### INSTRUCTIONS FOR THE TASK
Copy out all lines in the data below containing the string "conflicts".
--- START ---
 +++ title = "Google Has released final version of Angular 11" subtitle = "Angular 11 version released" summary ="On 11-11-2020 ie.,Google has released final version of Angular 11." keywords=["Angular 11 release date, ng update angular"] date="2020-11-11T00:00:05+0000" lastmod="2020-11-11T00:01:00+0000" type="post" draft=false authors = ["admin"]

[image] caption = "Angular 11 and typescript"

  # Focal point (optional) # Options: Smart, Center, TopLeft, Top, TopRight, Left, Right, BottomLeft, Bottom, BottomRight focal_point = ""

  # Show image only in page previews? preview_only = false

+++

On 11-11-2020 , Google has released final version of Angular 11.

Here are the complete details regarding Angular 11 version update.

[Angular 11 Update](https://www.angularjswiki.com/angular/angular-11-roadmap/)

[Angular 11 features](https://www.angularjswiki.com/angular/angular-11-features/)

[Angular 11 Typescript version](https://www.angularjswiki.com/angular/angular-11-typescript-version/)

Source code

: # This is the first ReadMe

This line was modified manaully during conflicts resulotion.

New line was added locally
--- END ---
--- START ---
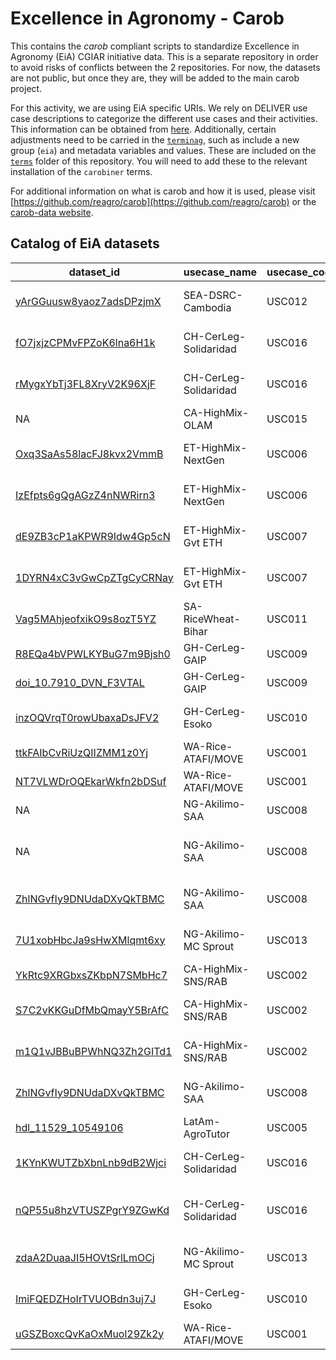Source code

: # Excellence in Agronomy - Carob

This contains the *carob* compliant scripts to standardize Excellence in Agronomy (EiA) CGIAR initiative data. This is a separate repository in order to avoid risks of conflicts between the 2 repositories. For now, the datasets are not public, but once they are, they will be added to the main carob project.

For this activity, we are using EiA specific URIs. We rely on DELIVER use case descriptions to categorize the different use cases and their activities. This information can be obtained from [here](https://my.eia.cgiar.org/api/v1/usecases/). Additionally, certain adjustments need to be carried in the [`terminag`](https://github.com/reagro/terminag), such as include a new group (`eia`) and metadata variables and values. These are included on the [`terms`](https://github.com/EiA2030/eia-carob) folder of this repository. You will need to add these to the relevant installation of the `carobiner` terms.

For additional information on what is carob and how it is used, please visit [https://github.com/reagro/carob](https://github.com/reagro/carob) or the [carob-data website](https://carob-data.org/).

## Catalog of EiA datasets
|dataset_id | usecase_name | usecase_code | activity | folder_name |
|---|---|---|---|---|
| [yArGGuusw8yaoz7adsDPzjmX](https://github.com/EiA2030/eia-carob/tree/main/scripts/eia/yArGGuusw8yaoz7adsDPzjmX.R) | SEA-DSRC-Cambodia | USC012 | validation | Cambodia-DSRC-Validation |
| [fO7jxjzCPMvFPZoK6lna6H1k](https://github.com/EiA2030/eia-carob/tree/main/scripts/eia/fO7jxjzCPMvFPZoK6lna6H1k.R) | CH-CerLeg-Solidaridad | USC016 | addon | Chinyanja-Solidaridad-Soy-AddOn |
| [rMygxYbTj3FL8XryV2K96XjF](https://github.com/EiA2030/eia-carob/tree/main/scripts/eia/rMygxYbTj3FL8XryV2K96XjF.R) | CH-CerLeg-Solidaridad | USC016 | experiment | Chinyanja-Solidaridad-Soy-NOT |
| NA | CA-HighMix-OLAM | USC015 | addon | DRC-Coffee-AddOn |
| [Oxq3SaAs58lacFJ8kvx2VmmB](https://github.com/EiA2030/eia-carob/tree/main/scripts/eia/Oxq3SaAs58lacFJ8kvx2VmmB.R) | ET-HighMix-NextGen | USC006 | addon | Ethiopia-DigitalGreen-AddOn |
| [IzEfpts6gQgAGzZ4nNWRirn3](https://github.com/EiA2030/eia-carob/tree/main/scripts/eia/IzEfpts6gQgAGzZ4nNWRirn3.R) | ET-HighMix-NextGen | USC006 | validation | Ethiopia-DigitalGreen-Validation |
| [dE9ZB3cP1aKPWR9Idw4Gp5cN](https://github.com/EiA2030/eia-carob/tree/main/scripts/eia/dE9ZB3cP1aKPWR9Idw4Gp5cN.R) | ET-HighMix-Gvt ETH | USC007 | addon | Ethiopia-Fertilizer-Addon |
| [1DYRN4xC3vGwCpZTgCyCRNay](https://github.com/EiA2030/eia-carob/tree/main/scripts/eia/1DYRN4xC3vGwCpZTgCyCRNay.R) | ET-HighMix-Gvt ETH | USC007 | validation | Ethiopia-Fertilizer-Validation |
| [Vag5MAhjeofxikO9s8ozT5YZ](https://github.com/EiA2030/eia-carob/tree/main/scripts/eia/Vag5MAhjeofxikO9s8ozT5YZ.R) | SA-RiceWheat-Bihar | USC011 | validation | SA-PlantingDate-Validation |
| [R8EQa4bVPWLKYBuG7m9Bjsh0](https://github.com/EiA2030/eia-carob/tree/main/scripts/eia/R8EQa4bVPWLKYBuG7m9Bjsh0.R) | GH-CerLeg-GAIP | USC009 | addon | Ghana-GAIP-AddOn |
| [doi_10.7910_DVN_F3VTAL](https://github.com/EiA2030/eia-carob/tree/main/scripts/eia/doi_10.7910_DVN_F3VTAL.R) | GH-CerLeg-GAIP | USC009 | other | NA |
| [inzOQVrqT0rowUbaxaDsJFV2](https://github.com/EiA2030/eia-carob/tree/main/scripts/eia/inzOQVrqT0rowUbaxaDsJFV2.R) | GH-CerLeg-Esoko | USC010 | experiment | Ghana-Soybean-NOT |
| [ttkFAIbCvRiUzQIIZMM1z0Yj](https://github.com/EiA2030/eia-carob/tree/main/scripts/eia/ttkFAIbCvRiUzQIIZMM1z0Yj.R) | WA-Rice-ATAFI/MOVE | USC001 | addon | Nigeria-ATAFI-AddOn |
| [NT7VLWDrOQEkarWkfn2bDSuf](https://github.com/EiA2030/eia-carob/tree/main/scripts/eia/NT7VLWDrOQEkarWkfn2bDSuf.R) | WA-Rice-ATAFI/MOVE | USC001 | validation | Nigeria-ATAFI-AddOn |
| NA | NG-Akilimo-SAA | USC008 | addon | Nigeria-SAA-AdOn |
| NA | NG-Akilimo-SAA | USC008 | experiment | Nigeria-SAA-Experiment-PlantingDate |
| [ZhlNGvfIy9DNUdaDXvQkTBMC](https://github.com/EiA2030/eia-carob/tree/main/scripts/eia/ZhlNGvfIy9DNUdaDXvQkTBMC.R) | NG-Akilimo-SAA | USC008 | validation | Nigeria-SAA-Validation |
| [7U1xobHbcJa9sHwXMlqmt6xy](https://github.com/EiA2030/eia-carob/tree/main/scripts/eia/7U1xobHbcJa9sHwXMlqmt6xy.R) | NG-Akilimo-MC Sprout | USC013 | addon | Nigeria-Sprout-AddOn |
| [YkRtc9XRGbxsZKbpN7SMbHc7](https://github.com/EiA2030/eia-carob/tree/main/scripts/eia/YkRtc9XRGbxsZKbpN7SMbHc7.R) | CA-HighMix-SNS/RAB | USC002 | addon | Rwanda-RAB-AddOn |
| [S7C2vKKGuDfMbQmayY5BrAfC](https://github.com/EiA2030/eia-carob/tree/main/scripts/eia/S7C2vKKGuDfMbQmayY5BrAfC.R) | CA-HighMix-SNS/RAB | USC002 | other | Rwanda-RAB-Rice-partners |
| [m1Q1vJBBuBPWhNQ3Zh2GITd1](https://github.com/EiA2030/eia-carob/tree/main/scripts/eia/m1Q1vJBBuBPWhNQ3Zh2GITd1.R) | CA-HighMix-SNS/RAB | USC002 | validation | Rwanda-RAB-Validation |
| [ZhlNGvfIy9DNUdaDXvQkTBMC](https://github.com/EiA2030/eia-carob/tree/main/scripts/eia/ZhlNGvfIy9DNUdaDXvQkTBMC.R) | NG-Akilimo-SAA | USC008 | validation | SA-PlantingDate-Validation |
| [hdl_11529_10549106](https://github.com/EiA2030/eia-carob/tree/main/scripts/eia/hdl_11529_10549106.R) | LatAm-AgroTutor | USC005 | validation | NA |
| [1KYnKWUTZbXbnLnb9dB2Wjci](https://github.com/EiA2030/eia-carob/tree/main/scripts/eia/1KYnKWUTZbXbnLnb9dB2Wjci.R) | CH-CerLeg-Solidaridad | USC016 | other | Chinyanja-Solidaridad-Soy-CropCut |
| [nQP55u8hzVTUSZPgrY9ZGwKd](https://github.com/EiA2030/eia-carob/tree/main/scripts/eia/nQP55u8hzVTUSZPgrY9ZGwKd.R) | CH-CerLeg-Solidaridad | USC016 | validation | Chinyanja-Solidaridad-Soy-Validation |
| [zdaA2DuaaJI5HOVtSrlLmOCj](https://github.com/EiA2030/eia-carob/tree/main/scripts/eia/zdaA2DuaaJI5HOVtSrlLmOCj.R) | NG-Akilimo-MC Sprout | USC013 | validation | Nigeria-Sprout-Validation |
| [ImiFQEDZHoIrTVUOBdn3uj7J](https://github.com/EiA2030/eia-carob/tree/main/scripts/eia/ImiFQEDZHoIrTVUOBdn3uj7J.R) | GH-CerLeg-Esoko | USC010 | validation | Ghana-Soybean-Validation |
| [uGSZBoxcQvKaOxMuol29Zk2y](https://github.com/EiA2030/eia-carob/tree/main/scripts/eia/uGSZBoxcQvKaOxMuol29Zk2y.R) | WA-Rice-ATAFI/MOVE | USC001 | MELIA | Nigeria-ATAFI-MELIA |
--- END ---
### SOLUTION TO THIS TASK
This line was modified manaully during conflicts resulotion.
This contains the *carob* compliant scripts to standardize Excellence in Agronomy (EiA) CGIAR initiative data. This is a separate repository in order to avoid risks of conflicts between the 2 repositories. For now, the datasets are not public, but once they are, they will be added to the main carob project.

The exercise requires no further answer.